*** SUPPLIED RECORDS Section Begins ***

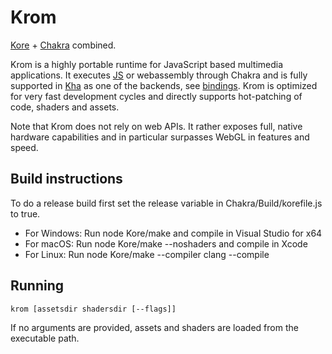 # Krom

[Kore](https://github.com/Kode/Kore) + [Chakra](https://github.com/Microsoft/ChakraCore) combined.

Krom is a highly portable runtime for JavaScript based multimedia applications. It executes [JS](https://github.com/luboslenco/krom_jstest) or webassembly through Chakra and is fully supported in [Kha](https://github.com/Kode/Kha) as one of the backends, see [bindings](https://github.com/Kode/Kha/blob/master/Backends/Krom/Krom.hx). Krom is optimized for very fast development cycles and directly supports hot-patching of code, shaders and assets.

Note that Krom does not rely on web APIs. It rather exposes full, native hardware capabilities and in particular surpasses WebGL in features and speed.

## Build instructions

To do a release build first set the release variable in Chakra/Build/korefile.js to true.

* For Windows: Run node Kore/make and compile in Visual Studio for x64
* For macOS: Run node Kore/make --noshaders and compile in Xcode
* For Linux: Run node Kore/make --compiler clang --compile

## Running

`krom [assetsdir shadersdir [--flags]]`

If no arguments are provided, assets and shaders are loaded from the executable path.

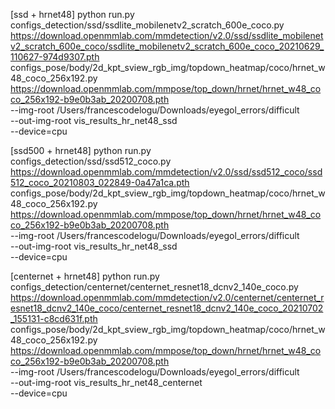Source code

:[ssd + hrnet48]
python run.py \
configs_detection/ssd/ssdlite_mobilenetv2_scratch_600e_coco.py \
https://download.openmmlab.com/mmdetection/v2.0/ssd/ssdlite_mobilenetv2_scratch_600e_coco/ssdlite_mobilenetv2_scratch_600e_coco_20210629_110627-974d9307.pth \
configs_pose/body/2d_kpt_sview_rgb_img/topdown_heatmap/coco/hrnet_w48_coco_256x192.py \
https://download.openmmlab.com/mmpose/top_down/hrnet/hrnet_w48_coco_256x192-b9e0b3ab_20200708.pth \
--img-root /Users/francescodelogu/Downloads/eyegol_errors/difficult \
--out-img-root vis_results_hr_net48_ssd \
--device=cpu


[ssd500 + hrnet48]
python run.py \
configs_detection/ssd/ssd512_coco.py \
https://download.openmmlab.com/mmdetection/v2.0/ssd/ssd512_coco/ssd512_coco_20210803_022849-0a47a1ca.pth \
configs_pose/body/2d_kpt_sview_rgb_img/topdown_heatmap/coco/hrnet_w48_coco_256x192.py \
https://download.openmmlab.com/mmpose/top_down/hrnet/hrnet_w48_coco_256x192-b9e0b3ab_20200708.pth \
--img-root /Users/francescodelogu/Downloads/eyegol_errors/difficult \
--out-img-root vis_results_hr_net48_ssd \
--device=cpu

[centernet + hrnet48]
python run.py \
configs_detection/centernet/centernet_resnet18_dcnv2_140e_coco.py \
https://download.openmmlab.com/mmdetection/v2.0/centernet/centernet_resnet18_dcnv2_140e_coco/centernet_resnet18_dcnv2_140e_coco_20210702_155131-c8cd631f.pth \
configs_pose/body/2d_kpt_sview_rgb_img/topdown_heatmap/coco/hrnet_w48_coco_256x192.py \
https://download.openmmlab.com/mmpose/top_down/hrnet/hrnet_w48_coco_256x192-b9e0b3ab_20200708.pth \
--img-root /Users/francescodelogu/Downloads/eyegol_errors/difficult \
--out-img-root vis_results_hr_net48_centernet \
--device=cpu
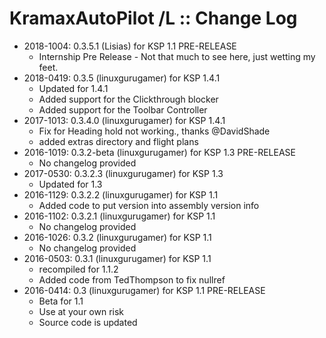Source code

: # KramaxAutoPilot /L :: Change Log

* 2018-1004: 0.3.5.1 (Lisias) for KSP 1.1 PRE-RELEASE
	+ Internship Pre Release - Not that much to see here, just wetting my feet.
* 2018-0419: 0.3.5 (linuxgurugamer) for KSP 1.4.1
	+ Updated for 1.4.1
	+ Added support for the Clickthrough blocker
	+ Added support for the Toolbar Controller
* 2017-1013: 0.3.4.0 (linuxgurugamer) for KSP 1.4.1
	+ Fix for Heading hold not working., thanks @DavidShade
	+ added extras directory and flight plans
* 2016-1019: 0.3.2-beta (linuxgurugamer) for KSP 1.3 PRE-RELEASE
	+ No changelog provided
* 2017-0530: 0.3.2.3 (linuxgurugamer) for KSP 1.3
	+ Updated for 1.3
* 2016-1129: 0.3.2.2 (linuxgurugamer) for KSP 1.1
	+ Added code to put version into assembly version info
* 2016-1102: 0.3.2.1 (linuxgurugamer) for KSP 1.1
	+ No changelog provided
* 2016-1026: 0.3.2 (linuxgurugamer) for KSP 1.1
	+ No changelog provided
* 2016-0503: 0.3.1 (linuxgurugamer) for KSP 1.1
	+ recompiled for 1.1.2
	+ Added code from TedThompson to fix nullref
* 2016-0414: 0.3 (linuxgurugamer) for KSP 1.1 PRE-RELEASE
	+ Beta for 1.1
	+ Use at your own risk
	+ Source code is updated
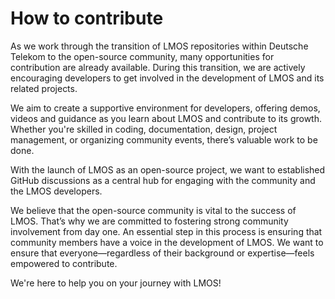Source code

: # How to contribute

As we work through the transition of LMOS repositories within Deutsche Telekom to the open-source community, many opportunities for contribution are already available. During this transition, we are actively encouraging developers to get involved in the development of LMOS and its related projects.

We aim to create a supportive environment for developers, offering demos, videos and guidance as you learn about LMOS and contribute to its growth. Whether you're skilled in coding, documentation, design, project management, or organizing community events, there’s valuable work to be done.

With the launch of LMOS as an open-source project, we want to established GitHub discussions as a central hub for engaging with the community and the LMOS developers.

We believe that the open-source community is vital to the success of LMOS. That’s why we are committed to fostering strong community involvement from day one. An essential step in this process is ensuring that community members have a voice in the development of LMOS. We want to ensure that everyone—regardless of their background or expertise—feels empowered to contribute.

We're here to help you on your journey with LMOS!

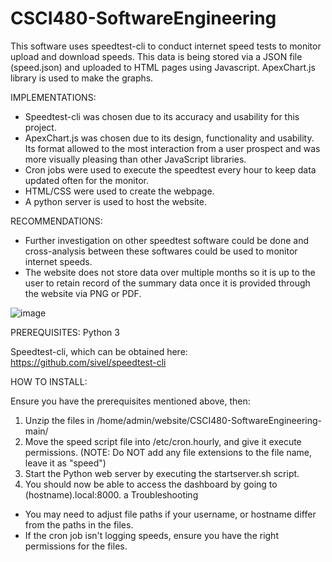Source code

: # CSCI480-SoftwareEngineering

This software uses speedtest-cli to conduct internet speed tests to monitor upload and download speeds. This data is being stored via a JSON file (speed.json) and uploaded to HTML pages using Javascript. ApexChart.js library is used to make the graphs. 

IMPLEMENTATIONS:
* Speedtest-cli was chosen due to its accuracy and usability for this project.
* ApexChart.js was chosen due to its design, functionality and usability. Its format allowed to the most interaction from a user prospect and was more visually pleasing than other JavaScript libraries. 
* Cron jobs were used to execute the speedtest every hour to keep data updated often for the monitor.
* HTML/CSS were used to create the webpage.
* A python server is used to host the website.

RECOMMENDATIONS: 
* Further investigation on other speedtest software could be done and cross-analysis between these softwares could be used to monitor internet speeds.
* The website does not store data over multiple months so it is up to the user to retain record of the summary data once it is provided through the website via PNG or PDF.

![image](https://github.com/doepkerk/CSCI480-SoftwareEngineering/assets/143119090/e2564869-027a-42f6-8d6a-4922e55c41cb)

PREREQUISITES: 
Python 3

Speedtest-cli, which can be obtained here: https://github.com/sivel/speedtest-cli

HOW TO INSTALL:

Ensure you have the prerequisites mentioned above, then:
1. Unzip the files in /home/admin/website/CSCI480-SoftwareEngineering-main/
2. Move the speed script file into /etc/cron.hourly, and give it execute permissions.
   (NOTE: Do NOT add any file extensions to the file name, leave it as "speed")
3. Start the Python web server by executing the startserver.sh script.
4. You should now be able to access the dashboard by going to (hostname).local:8000.
a
Troubleshooting
* You may need to adjust file paths if your username, or hostname differ from the paths in the files.
* If the cron job isn't logging speeds, ensure you have the right permissions for the files.


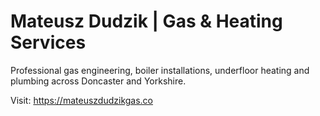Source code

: # Mateusz Dudzik | Gas & Heating Services

Professional gas engineering, boiler installations, underfloor heating and plumbing across Doncaster and Yorkshire.

Visit: https://mateuszdudzikgas.co
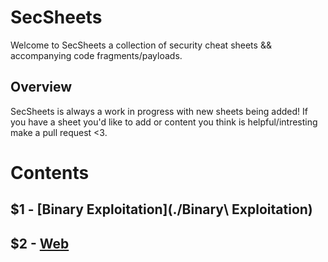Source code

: SecSheets
==========

Welcome to SecSheets a collection of security cheat sheets && accompanying code fragments/payloads.

## Overview

SecSheets is always a work in progress with new sheets being added! If you have a sheet you'd like to add or content you think is helpful/intresting make a pull request <3.

# Contents

## $1 - [Binary Exploitation](./Binary\ Exploitation) 
## $2 - [Web](./Web)

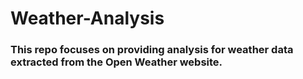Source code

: # Weather-Analysis

### This repo focuses on providing analysis for weather data extracted from the Open Weather website. 
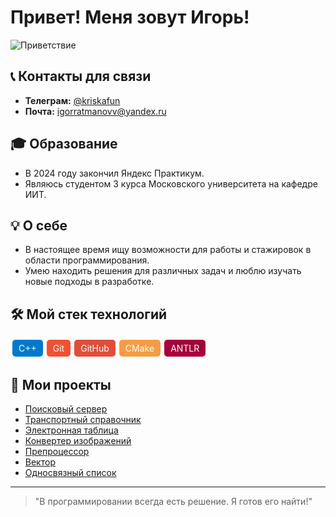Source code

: # Привет! Меня зовут Игорь!

![Приветствие](https://via.placeholder.com/600x200.png?text=Добро+пожаловать+в+мой+профиль)

## 📞 Контакты для связи

- **Телеграм:** [@kriskafun](https://t.me/kriskafun)
- **Почта:** [igorratmanovv@yandex.ru](mailto:igorratmanovv@yandex.ru)

## 🎓 Образование

- В 2024 году закончил Яндекс Практикум.
- Являюсь студентом 3 курса Московского университета на кафедре ИИТ.

## 💡 О себе

- В настоящее время ищу возможности для работы и стажировок в области программирования.
- Умею находить решения для различных задач и люблю изучать новые подходы в разработке.

## 🛠️ Мой стек технологий

<div style="display: flex; flex-wrap: wrap;">
    <span style="background-color: #007ACC; color: white; padding: 5px 10px; border-radius: 5px; margin: 3px;">C++</span>
    <span style="background-color: #F05133; color: white; padding: 5px 10px; border-radius: 5px; margin: 3px;">Git</span>
    <span style="background-color: #E04E39; color: white; padding: 5px 10px; border-radius: 5px; margin: 3px;">GitHub</span>
    <span style="background-color: #F79C42; color: white; padding: 5px 10px; border-radius: 5px; margin: 3px;">CMake</span>
    <span style="background-color: #A7003A; color: white; padding: 5px 10px; border-radius: 5px; margin: 3px;">ANTLR</span>
</div>

## 📂 Мои проекты

- [Поисковый сервер](https://github.com/Kriskafill/cpp-search-server) 
- [Транспортный справочник](https://github.com/Kriskafill/cpp-transport-catalogue) 
- [Электронная таблица](https://github.com/Kriskafill/cpp-spreadsheet) 
- [Конвертер изображений](https://github.com/Kriskafill/cpp-image-converter) 
- [Препроцессор](https://github.com/Kriskafill/cpp-preprocessor) 
- [Вектор](https://github.com/Kriskafill/cpp-advanced-vector) 
- [Односвязный список](https://github.com/Kriskafill/cpp-single-linked-list)

---

> "В программировании всегда есть решение. Я готов его найти!"
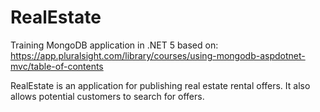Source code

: # RealEstate

Training MongoDB application in .NET 5 based on: https://app.pluralsight.com/library/courses/using-mongodb-aspdotnet-mvc/table-of-contents

RealEstate is an application for publishing real estate rental offers. It also allows potential customers to search for offers.
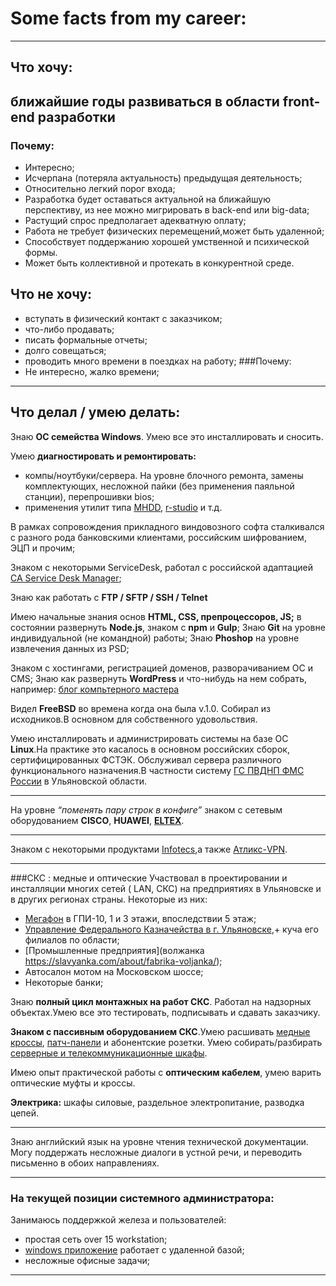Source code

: # Some facts from my career:
----------

## Что хочу:

**ближайшие годы развиваться в области front-end разработки**
----------
### Почему: 
*  Интересно;
* Исчерпана (потеряла актуальность) предыдущая деятельность;
* Относительно легкий порог входа;
* Разработка будет оставаться актуальной на ближайшую перспективу, из нее можно мигрировать в back-end или big-data;
* Растущий спрос предполагает адекватную оплату;
* Работа не требует физических перемещений,может быть удаленной;
* Способствует поддержанию хорошей умственной и психической формы. 
* Может быть коллективной и протекать в конкурентной среде.
## Что не хочу: 
* вступать в физический контакт с заказчиком; 
* что-либо продавать; 
* писать формальные отчеты; 
* долго совещаться; 
* проводить много времени в поездках на работу;
###Почему:  
* Не интересно, жалко времени;

----------

## Что делал / умею делать:

Знаю **ОС семейства Windows**. Умею все это инсталлировать и сносить.

Умею **диагностировать и ремонтировать:**
-  компы/ноутбуки/сервера. На уровне блочного ремонта, замены комплектующих, несложной пайки (без применения паяльной станции), перепрошивки bios;
- применения утилит  типа [MHDD](http://www.ihdd.ru/mhdd), [r-studio](https://www.r-studio.com/ru/) и т.д.

В рамках сопровождения прикладного виндовозного софта сталкивался с разного рода банковскими клиентами, российским шифрованием, ЭЦП и прочим; 

Знаком с некоторыми ServiceDesk, работал с российской адаптацией [CA Service Desk Manager](https://www.ca.com/us/products/ca-service-desk-manager.html);

Знаю как работать с **FTP / SFTP / SSH / Telnet** 

Имею начальные знания основ  **HTML, CSS, препроцессоров, JS;** 
в состоянии развернуть **Node.js**, знаком с **npm** и **Gulp**; 
Знаю **Git** на уровне индивидуальной (не командной) работы; 
Знаю **Phoshop** на уровне извлечения данных из PSD;

Знаком с хостингами, регистрацией доменов, разворачиванием ОС и CMS;
Знаю как развернуть **WordPress** и что-нибудь на нем собрать, например: [блог компьтерного мастера](http://it-al.ru/)

Видел **FreeBSD** во времена когда она была v.1.0. Собирал из исходников.В основном для собственного удовольствия. 

Умею инсталлировать и администрировать системы на базе ОС **Linux**.На практике это касалось в основном российских сборок, сертифицированных ФСТЭК. 
Обслуживал сервера различного функционального назначения.В частности систему [ГС ПВДНП ФМС России](https://www.voskhod.ru/projects/pvdnp/ ) в Ульяновской области.

----------
На уровне *“поменять пару строк в конфиге”* знаком с сетевым оборудованием **CISCO**, **HUAWEI**, [**ELTEX**](https://eltex-co.ru/catalog/service_gateways/esr-1000/).

----------

Знаком с некоторыми продуктами [Infotecs](https://infotecs.ru/product/vipnet-coordinator-hw-1000.html),а также [Атликс-VPN](http://stcnet.ru/products.htm).

----------

###СКС : медные и оптические
Участвовал в проектировании и инсталляции многих сетей ( LAN, СКС) на предприятиях в Ульяновске и в других регионах страны. Некоторые из них:

* [Мегафон](https://ulyanovsk.megafon.ru/) в ГПИ-10, 1 и 3 этажи, впоследствии 5 этаж; 
* [Управление Федерального Казначейства в г. Ульяновске](http://ulyanovsk.roskazna.ru/),+ куча его филиалов по области; 
* [Промышленные предприятия](волжанка https://slavyanka.com/about/fabrika-voljanka/);
* Автосалон мотом на Московском шоссе;
* Некоторые банки;

Знаю **полный цикл монтажных на работ СКС**. Работал на надзорных объектах.Умею все это тестировать, подписывать и сдавать заказчику. 
 
**Знаком с пассивным оборудованием СКС**.Умею расшивать [медные кроссы](http://www.hyperline.ru/catalog/komponenty-mednoy-sistemy/kross-paneli/tip-110/19-kross-paneli/), [патч-панели](https://ru.wikipedia.org/wiki/%D0%9A%D0%BE%D0%BC%D0%BC%D1%83%D1%82%D0%B0%D1%86%D0%B8%D0%BE%D0%BD%D0%BD%D0%B0%D1%8F_%D0%BF%D0%B0%D0%BD%D0%B5%D0%BB%D1%8C) и абонентские розетки. Умею собирать/разбирать [серверные и телекоммуникационные шкафы](https://www.cmo.ru/catalog/napolnye_telekommunikatsionnye_shkafy/servernye_shkafy_shtk_s/shkaf_servernyy_napolnyy_42u_600_1000_dver_perforirovannaya_2_sht/).
 
Имею опыт практической работы с **оптическим кабелем**, умею варить оптические муфты и кроссы. 

**Электрика:** шкафы силовые, раздельное электропитание, разводка цепей. 

----------
Знаю английский язык на уровне чтения технической документации.
Могу поддержать несложные диалоги в устной речи, и переводить письменно в обоих направлениях. 

----------

### На текущей позиции системного администратора:
 
Занимаюсь поддержкой железа и пользователей:

* простая сеть over 15 workstation;
* [windows приложение](http://soft.katharsis.ru/) работает с удаленной базой;
* несложные офисные задачи; 

----------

*** SUPPLIED RECORDS Section Ends ***

From the first line of the entries above down to the line holding "Note that Krom", quote each line exactly and nothing else, skipping pictures.

 # Krom

[Kore](https://github.com/Kode/Kore) + [Chakra](https://github.com/Microsoft/ChakraCore) combined.

Krom is a highly portable runtime for JavaScript based multimedia applications. It executes [JS](https://github.com/luboslenco/krom_jstest) or webassembly through Chakra and is fully supported in [Kha](https://github.com/Kode/Kha) as one of the backends, see [bindings](https://github.com/Kode/Kha/blob/master/Backends/Krom/Krom.hx). Krom is optimized for very fast development cycles and directly supports hot-patching of code, shaders and assets.

Note that Krom does not rely on web APIs. It rather exposes full, native hardware capabilities and in particular surpasses WebGL in features and speed.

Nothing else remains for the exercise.